▶ **WHAT THE TASK ASKS**
Leaving out the images, please reproduce each line below exactly.

── DATA EXTRACTS ──

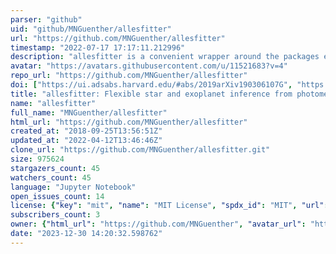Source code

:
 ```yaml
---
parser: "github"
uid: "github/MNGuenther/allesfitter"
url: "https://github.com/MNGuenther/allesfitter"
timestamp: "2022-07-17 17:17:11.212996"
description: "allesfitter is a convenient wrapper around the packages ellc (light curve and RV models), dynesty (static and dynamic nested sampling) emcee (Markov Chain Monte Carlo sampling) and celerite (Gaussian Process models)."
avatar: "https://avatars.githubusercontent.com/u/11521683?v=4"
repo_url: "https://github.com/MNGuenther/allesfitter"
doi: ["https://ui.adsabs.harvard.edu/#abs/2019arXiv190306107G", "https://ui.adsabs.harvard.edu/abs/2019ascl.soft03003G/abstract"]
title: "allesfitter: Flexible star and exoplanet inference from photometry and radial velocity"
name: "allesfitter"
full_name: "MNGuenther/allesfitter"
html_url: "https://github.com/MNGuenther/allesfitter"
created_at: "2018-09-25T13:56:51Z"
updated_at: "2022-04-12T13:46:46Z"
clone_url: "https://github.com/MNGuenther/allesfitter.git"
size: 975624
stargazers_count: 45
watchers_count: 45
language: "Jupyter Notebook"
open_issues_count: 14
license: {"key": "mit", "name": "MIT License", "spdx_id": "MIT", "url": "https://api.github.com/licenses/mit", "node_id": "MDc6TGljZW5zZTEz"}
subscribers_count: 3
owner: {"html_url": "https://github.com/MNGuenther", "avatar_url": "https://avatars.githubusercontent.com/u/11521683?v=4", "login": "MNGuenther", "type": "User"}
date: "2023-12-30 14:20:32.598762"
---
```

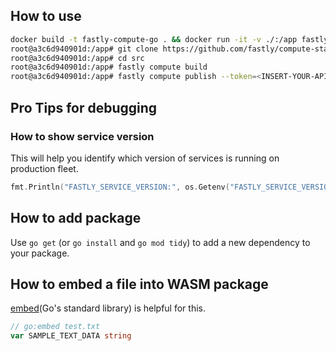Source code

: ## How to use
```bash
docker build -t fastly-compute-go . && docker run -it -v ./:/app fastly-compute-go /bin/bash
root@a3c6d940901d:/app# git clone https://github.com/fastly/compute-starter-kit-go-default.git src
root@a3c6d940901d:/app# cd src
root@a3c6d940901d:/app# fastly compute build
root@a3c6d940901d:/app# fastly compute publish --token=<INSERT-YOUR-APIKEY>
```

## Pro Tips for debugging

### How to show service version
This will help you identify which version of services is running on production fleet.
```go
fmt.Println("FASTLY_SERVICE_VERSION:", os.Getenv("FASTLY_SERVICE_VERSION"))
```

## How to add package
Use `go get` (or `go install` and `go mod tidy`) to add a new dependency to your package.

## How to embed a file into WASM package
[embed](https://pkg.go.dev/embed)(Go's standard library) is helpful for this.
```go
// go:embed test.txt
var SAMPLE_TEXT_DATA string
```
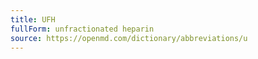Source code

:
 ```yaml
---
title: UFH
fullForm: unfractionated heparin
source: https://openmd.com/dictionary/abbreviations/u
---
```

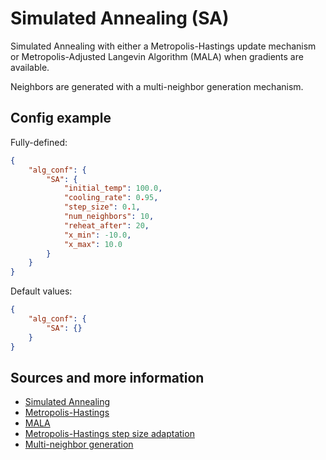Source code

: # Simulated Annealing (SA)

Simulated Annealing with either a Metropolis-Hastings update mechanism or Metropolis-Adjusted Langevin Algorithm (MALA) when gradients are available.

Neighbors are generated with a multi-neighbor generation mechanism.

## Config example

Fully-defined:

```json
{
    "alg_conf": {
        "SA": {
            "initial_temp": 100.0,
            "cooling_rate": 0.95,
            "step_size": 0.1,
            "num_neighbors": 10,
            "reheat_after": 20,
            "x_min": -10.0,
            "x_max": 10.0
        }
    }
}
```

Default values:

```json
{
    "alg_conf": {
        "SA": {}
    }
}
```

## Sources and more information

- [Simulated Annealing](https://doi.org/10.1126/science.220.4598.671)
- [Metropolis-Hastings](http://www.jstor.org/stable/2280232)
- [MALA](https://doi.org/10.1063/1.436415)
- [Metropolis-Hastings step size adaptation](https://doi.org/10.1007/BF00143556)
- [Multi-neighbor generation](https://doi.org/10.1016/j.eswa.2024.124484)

───

▶ **SOLUTION**
Source code

:
 ```yaml
---
parser: "github"
uid: "github/MNGuenther/allesfitter"
url: "https://github.com/MNGuenther/allesfitter"
timestamp: "2022-07-17 17:17:11.212996"
description: "allesfitter is a convenient wrapper around the packages ellc (light curve and RV models), dynesty (static and dynamic nested sampling) emcee (Markov Chain Monte Carlo sampling) and celerite (Gaussian Process models)."
avatar: "https://avatars.githubusercontent.com/u/11521683?v=4"
repo_url: "https://github.com/MNGuenther/allesfitter"
doi: ["https://ui.adsabs.harvard.edu/#abs/2019arXiv190306107G", "https://ui.adsabs.harvard.edu/abs/2019ascl.soft03003G/abstract"]
title: "allesfitter: Flexible star and exoplanet inference from photometry and radial velocity"
name: "allesfitter"
full_name: "MNGuenther/allesfitter"
html_url: "https://github.com/MNGuenther/allesfitter"
created_at: "2018-09-25T13:56:51Z"
updated_at: "2022-04-12T13:46:46Z"
clone_url: "https://github.com/MNGuenther/allesfitter.git"
size: 975624
stargazers_count: 45
watchers_count: 45
language: "Jupyter Notebook"
open_issues_count: 14
license: {"key": "mit", "name": "MIT License", "spdx_id": "MIT", "url": "https://api.github.com/licenses/mit", "node_id": "MDc6TGljZW5zZTEz"}
subscribers_count: 3
owner: {"html_url": "https://github.com/MNGuenther", "avatar_url": "https://avatars.githubusercontent.com/u/11521683?v=4", "login": "MNGuenther", "type": "User"}
date: "2023-12-30 14:20:32.598762"
---
```

Source code

: ## How to use
```bash
docker build -t fastly-compute-go . && docker run -it -v ./:/app fastly-compute-go /bin/bash
root@a3c6d940901d:/app# git clone https://github.com/fastly/compute-starter-kit-go-default.git src
root@a3c6d940901d:/app# cd src
root@a3c6d940901d:/app# fastly compute build
root@a3c6d940901d:/app# fastly compute publish --token=<INSERT-YOUR-APIKEY>
```

## Pro Tips for debugging

### How to show service version
This will help you identify which version of services is running on production fleet.
```go
fmt.Println("FASTLY_SERVICE_VERSION:", os.Getenv("FASTLY_SERVICE_VERSION"))
```

## How to add package
Use `go get` (or `go install` and `go mod tidy`) to add a new dependency to your package.

## How to embed a file into WASM package
[embed](https://pkg.go.dev/embed)(Go's standard library) is helpful for this.
```go
// go:embed test.txt
var SAMPLE_TEXT_DATA string
```
Source code

:
 ```yaml
---
title: UFH
fullForm: unfractionated heparin
source: https://openmd.com/dictionary/abbreviations/u
---
```

Source code

: # Simulated Annealing (SA)

Simulated Annealing with either a Metropolis-Hastings update mechanism or Metropolis-Adjusted Langevin Algorithm (MALA) when gradients are available.

Neighbors are generated with a multi-neighbor generation mechanism.

## Config example

Fully-defined:

```json
{
    "alg_conf": {
        "SA": {
            "initial_temp": 100.0,
            "cooling_rate": 0.95,
            "step_size": 0.1,
            "num_neighbors": 10,
            "reheat_after": 20,
            "x_min": -10.0,
            "x_max": 10.0
        }
    }
}
```

Default values:

```json
{
    "alg_conf": {
        "SA": {}
    }
}
```

## Sources and more information

- [Simulated Annealing](https://doi.org/10.1126/science.220.4598.671)
- [Metropolis-Hastings](http://www.jstor.org/stable/2280232)
- [MALA](https://doi.org/10.1063/1.436415)
- [Metropolis-Hastings step size adaptation](https://doi.org/10.1007/BF00143556)
- [Multi-neighbor generation](https://doi.org/10.1016/j.eswa.2024.124484)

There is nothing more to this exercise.